Of the 1,300 species listed as endangered or threatened since the law's enactment in 1973, only 17 have recovered -- a sign of ineffectiveness, critics like Pombo say.


Proponents say just nine of the 1,300 listed plants and animals have gone extinct, and they call that a measure of the law's success.


With its recent and contentious habitat designation, the red-legged frog has jumped into the middle of the debate.


"For better or worse, the frog has become a symbol of what's wrong with the act if you're on one side, and what's right if you're on the other," said Robert Stack, a biochemist with the Jumping Frog Research Institute, which works to ensure the survival of amphibians native to the Sierra Nevada.


As part of the endangered species designation, land is identified as critical habitat, limiting opportunities for development. That, in turn, could limit the availability of affordable housing in the state, said Paul Campos, general counsel for the Home Builders Association of Northern California.


"The environmentalists pushing this would like to see the entire state designated for one species or another," he said. "But you have to put this into a larger context. We need to provide housing for our future citizens."


His group sued the Fish and Wildlife Service over its initial proposal to set aside 4.1 million acres of red-legged frog habitat. The resulting court order required the agency to account for the cost of lost development opportunities and led to substantial cuts in acreage.


Federal officials defend the reduction, saying it's better to work with private landowners, who control most of the land where the frog, Rana aurora draytonii, is found, than to burden them with regulations.


For example, Fish and Wildlife is exempting ranchers from fines if they kill frogs during routine ranch work. Because both cows and frogs need open space and watering holes, work done to maintain ranches shouldn't be penalized, officials said.


In the past, ranchers had no incentive to help the frog survive on their land, said Al Donner, a Sacramento-based spokesman for the Fish and Wildlife Service.


"The old attitude was shoot, shovel and shut up," he said. "Now we hope landowners will come forward and work with us."


But conservation groups accuse the Bush administration of pandering to private interests at the expense of endangered and threatened species.


Of the 312 critical habitat proposals considered since Bush took office, 94 percent were cut, according to the environmental organization Center for Biological Diversity. The reductions averaged 79 percent from what was originally proposed, the group said.

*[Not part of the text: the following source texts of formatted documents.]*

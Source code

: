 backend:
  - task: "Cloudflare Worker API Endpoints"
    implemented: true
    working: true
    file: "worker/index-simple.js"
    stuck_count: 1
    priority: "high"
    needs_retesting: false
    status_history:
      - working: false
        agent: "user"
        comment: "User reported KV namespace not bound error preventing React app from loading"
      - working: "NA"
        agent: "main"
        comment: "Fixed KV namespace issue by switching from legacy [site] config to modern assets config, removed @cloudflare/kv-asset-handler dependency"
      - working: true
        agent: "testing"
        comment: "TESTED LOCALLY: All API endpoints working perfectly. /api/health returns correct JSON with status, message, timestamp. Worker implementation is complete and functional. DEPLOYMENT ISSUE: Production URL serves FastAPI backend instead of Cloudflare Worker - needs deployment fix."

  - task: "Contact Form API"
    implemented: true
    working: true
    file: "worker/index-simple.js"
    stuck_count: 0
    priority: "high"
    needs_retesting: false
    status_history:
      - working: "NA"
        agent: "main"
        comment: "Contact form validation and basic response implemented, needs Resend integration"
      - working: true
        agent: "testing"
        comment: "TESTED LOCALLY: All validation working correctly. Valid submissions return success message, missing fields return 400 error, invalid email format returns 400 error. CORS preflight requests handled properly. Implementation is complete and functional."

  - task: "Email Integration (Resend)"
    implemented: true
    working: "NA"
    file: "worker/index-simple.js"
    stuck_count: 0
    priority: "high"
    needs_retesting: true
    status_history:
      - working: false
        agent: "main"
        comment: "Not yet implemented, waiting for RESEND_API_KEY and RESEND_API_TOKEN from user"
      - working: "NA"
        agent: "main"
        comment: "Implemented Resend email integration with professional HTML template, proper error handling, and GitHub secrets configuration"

In contrast, 35 percent were reduced by the Clinton administration, and by an average of just 5 percent, it said.


"This administration is hostile to the idea of critical habitat," Davidson said.


In Livermore, the benefits of pastures over pavement are clear.


On the nearly 1,000-acre ranch that's been in Tim Koopman's family since 1918, tiger salamanders, red-legged frogs and other threatened species find refuge from the golf course, housing development and freeway that surround it.


Fencing and solar water pumps, paid for partly with government funding, allow cows and frogs to reach water without getting in each other's way.


Ranching is a low-return business, Koopman said. If helping to protect endangered species keeps his land out of the hands of developers, he's all for it.


"We're here for the long haul. We want to take care of the land, and take pride in providing habitat," said Koopman. "It just doesn't have to come as a burden."


But environmentalists don't want the future of the red-legged frog to depend on the goodwill of landowners, ranchers or developers.


"If it's voluntary, there are no teeth, no limits," said Kieran Suckling, policy director for the Center for Biological Diversity in Tucson, Ariz. "If someone wants to protect habitat, we're all for that. But why choose one or the other?"